Information supplied:
########
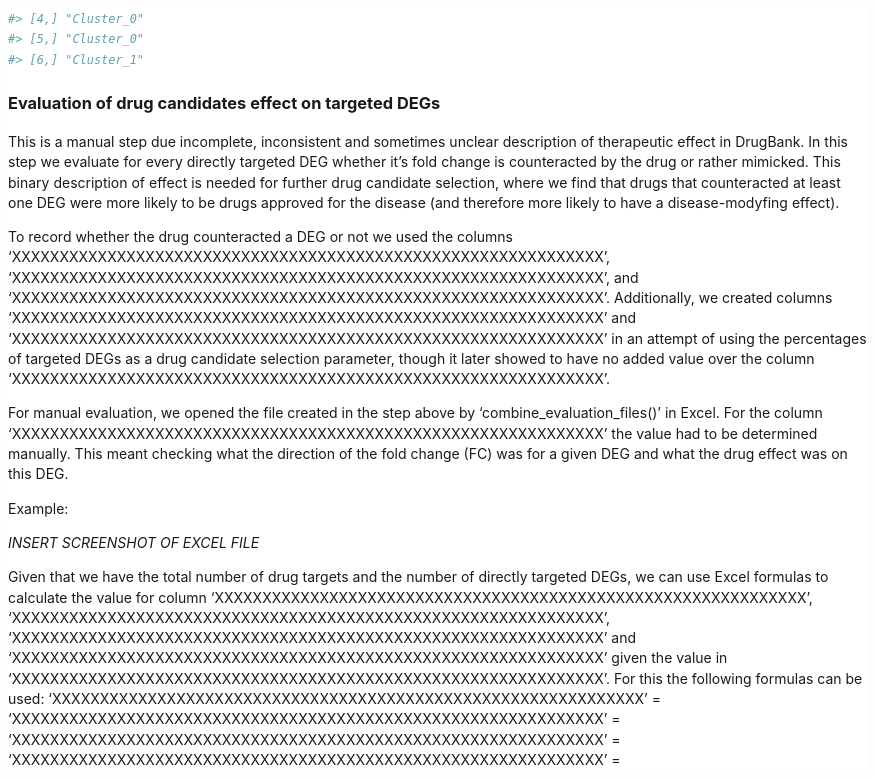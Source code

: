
 ``` r
#> [4,] "Cluster_0"
#> [5,] "Cluster_0"
#> [6,] "Cluster_1"
```

### Evaluation of drug candidates effect on targeted DEGs

This is a manual step due incomplete, inconsistent and sometimes unclear
description of therapeutic effect in DrugBank. In this step we evaluate
for every directly targeted DEG whether it’s fold change is counteracted
by the drug or rather mimicked. This binary description of effect is
needed for further drug candidate selection, where we find that drugs
that counteracted at least one DEG were more likely to be drugs approved
for the disease (and therefore more likely to have a disease-modyfing
effect).

To record whether the drug counteracted a DEG or not we used the columns
‘XXXXXXXXXXXXXXXXXXXXXXXXXXXXXXXXXXXXXXXXXXXXXXXXXXXXXXXXXXXXXX’,
‘XXXXXXXXXXXXXXXXXXXXXXXXXXXXXXXXXXXXXXXXXXXXXXXXXXXXXXXXXXXXXX’, and
‘XXXXXXXXXXXXXXXXXXXXXXXXXXXXXXXXXXXXXXXXXXXXXXXXXXXXXXXXXXXXXX’.
Additionally, we created columns
‘XXXXXXXXXXXXXXXXXXXXXXXXXXXXXXXXXXXXXXXXXXXXXXXXXXXXXXXXXXXXXX’ and
‘XXXXXXXXXXXXXXXXXXXXXXXXXXXXXXXXXXXXXXXXXXXXXXXXXXXXXXXXXXXXXX’ in an
attempt of using the percentages of targeted DEGs as a drug candidate
selection parameter, though it later showed to have no added value over
the column
‘XXXXXXXXXXXXXXXXXXXXXXXXXXXXXXXXXXXXXXXXXXXXXXXXXXXXXXXXXXXXXX’.

For manual evaluation, we opened the file created in the step above by
‘combine_evaluation_files()’ in Excel. For the column
‘XXXXXXXXXXXXXXXXXXXXXXXXXXXXXXXXXXXXXXXXXXXXXXXXXXXXXXXXXXXXXX’ the
value had to be determined manually. This meant checking what the
direction of the fold change (FC) was for a given DEG and what the drug
effect was on this DEG.

Example:

*INSERT SCREENSHOT OF EXCEL FILE*

Given that we have the total number of drug targets and the number of
directly targeted DEGs, we can use Excel formulas to calculate the value
for column
‘XXXXXXXXXXXXXXXXXXXXXXXXXXXXXXXXXXXXXXXXXXXXXXXXXXXXXXXXXXXXXX’,
‘XXXXXXXXXXXXXXXXXXXXXXXXXXXXXXXXXXXXXXXXXXXXXXXXXXXXXXXXXXXXXX’,
‘XXXXXXXXXXXXXXXXXXXXXXXXXXXXXXXXXXXXXXXXXXXXXXXXXXXXXXXXXXXXXX’ and
‘XXXXXXXXXXXXXXXXXXXXXXXXXXXXXXXXXXXXXXXXXXXXXXXXXXXXXXXXXXXXXX’ given
the value in
‘XXXXXXXXXXXXXXXXXXXXXXXXXXXXXXXXXXXXXXXXXXXXXXXXXXXXXXXXXXXXXX’. For
this the following formulas can be used:
‘XXXXXXXXXXXXXXXXXXXXXXXXXXXXXXXXXXXXXXXXXXXXXXXXXXXXXXXXXXXXXX’ =
‘XXXXXXXXXXXXXXXXXXXXXXXXXXXXXXXXXXXXXXXXXXXXXXXXXXXXXXXXXXXXXX’ =
‘XXXXXXXXXXXXXXXXXXXXXXXXXXXXXXXXXXXXXXXXXXXXXXXXXXXXXXXXXXXXXX’ =
‘XXXXXXXXXXXXXXXXXXXXXXXXXXXXXXXXXXXXXXXXXXXXXXXXXXXXXXXXXXXXXX’ =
########
Work request: Print all of the records shown above exactly, leaving out each picture.

Task answer:
Source code

:
 ``` r
#> [4,] "Cluster_0"
#> [5,] "Cluster_0"
#> [6,] "Cluster_1"
```

### Evaluation of drug candidates effect on targeted DEGs

This is a manual step due incomplete, inconsistent and sometimes unclear
description of therapeutic effect in DrugBank. In this step we evaluate
for every directly targeted DEG whether it’s fold change is counteracted
by the drug or rather mimicked. This binary description of effect is
needed for further drug candidate selection, where we find that drugs
that counteracted at least one DEG were more likely to be drugs approved
for the disease (and therefore more likely to have a disease-modyfing
effect).

To record whether the drug counteracted a DEG or not we used the columns
‘XXXXXXXXXXXXXXXXXXXXXXXXXXXXXXXXXXXXXXXXXXXXXXXXXXXXXXXXXXXXXX’,
‘XXXXXXXXXXXXXXXXXXXXXXXXXXXXXXXXXXXXXXXXXXXXXXXXXXXXXXXXXXXXXX’, and
‘XXXXXXXXXXXXXXXXXXXXXXXXXXXXXXXXXXXXXXXXXXXXXXXXXXXXXXXXXXXXXX’.
Additionally, we created columns
‘XXXXXXXXXXXXXXXXXXXXXXXXXXXXXXXXXXXXXXXXXXXXXXXXXXXXXXXXXXXXXX’ and
‘XXXXXXXXXXXXXXXXXXXXXXXXXXXXXXXXXXXXXXXXXXXXXXXXXXXXXXXXXXXXXX’ in an
attempt of using the percentages of targeted DEGs as a drug candidate
selection parameter, though it later showed to have no added value over
the column
‘XXXXXXXXXXXXXXXXXXXXXXXXXXXXXXXXXXXXXXXXXXXXXXXXXXXXXXXXXXXXXX’.

For manual evaluation, we opened the file created in the step above by
‘combine_evaluation_files()’ in Excel. For the column
‘XXXXXXXXXXXXXXXXXXXXXXXXXXXXXXXXXXXXXXXXXXXXXXXXXXXXXXXXXXXXXX’ the
value had to be determined manually. This meant checking what the
direction of the fold change (FC) was for a given DEG and what the drug
effect was on this DEG.

Example:

*INSERT SCREENSHOT OF EXCEL FILE*

Given that we have the total number of drug targets and the number of
directly targeted DEGs, we can use Excel formulas to calculate the value
for column
‘XXXXXXXXXXXXXXXXXXXXXXXXXXXXXXXXXXXXXXXXXXXXXXXXXXXXXXXXXXXXXX’,
‘XXXXXXXXXXXXXXXXXXXXXXXXXXXXXXXXXXXXXXXXXXXXXXXXXXXXXXXXXXXXXX’,
‘XXXXXXXXXXXXXXXXXXXXXXXXXXXXXXXXXXXXXXXXXXXXXXXXXXXXXXXXXXXXXX’ and
‘XXXXXXXXXXXXXXXXXXXXXXXXXXXXXXXXXXXXXXXXXXXXXXXXXXXXXXXXXXXXXX’ given
the value in
‘XXXXXXXXXXXXXXXXXXXXXXXXXXXXXXXXXXXXXXXXXXXXXXXXXXXXXXXXXXXXXX’. For
this the following formulas can be used:
‘XXXXXXXXXXXXXXXXXXXXXXXXXXXXXXXXXXXXXXXXXXXXXXXXXXXXXXXXXXXXXX’ =
‘XXXXXXXXXXXXXXXXXXXXXXXXXXXXXXXXXXXXXXXXXXXXXXXXXXXXXXXXXXXXXX’ =
‘XXXXXXXXXXXXXXXXXXXXXXXXXXXXXXXXXXXXXXXXXXXXXXXXXXXXXXXXXXXXXX’ =
‘XXXXXXXXXXXXXXXXXXXXXXXXXXXXXXXXXXXXXXXXXXXXXXXXXXXXXXXXXXXXXX’ =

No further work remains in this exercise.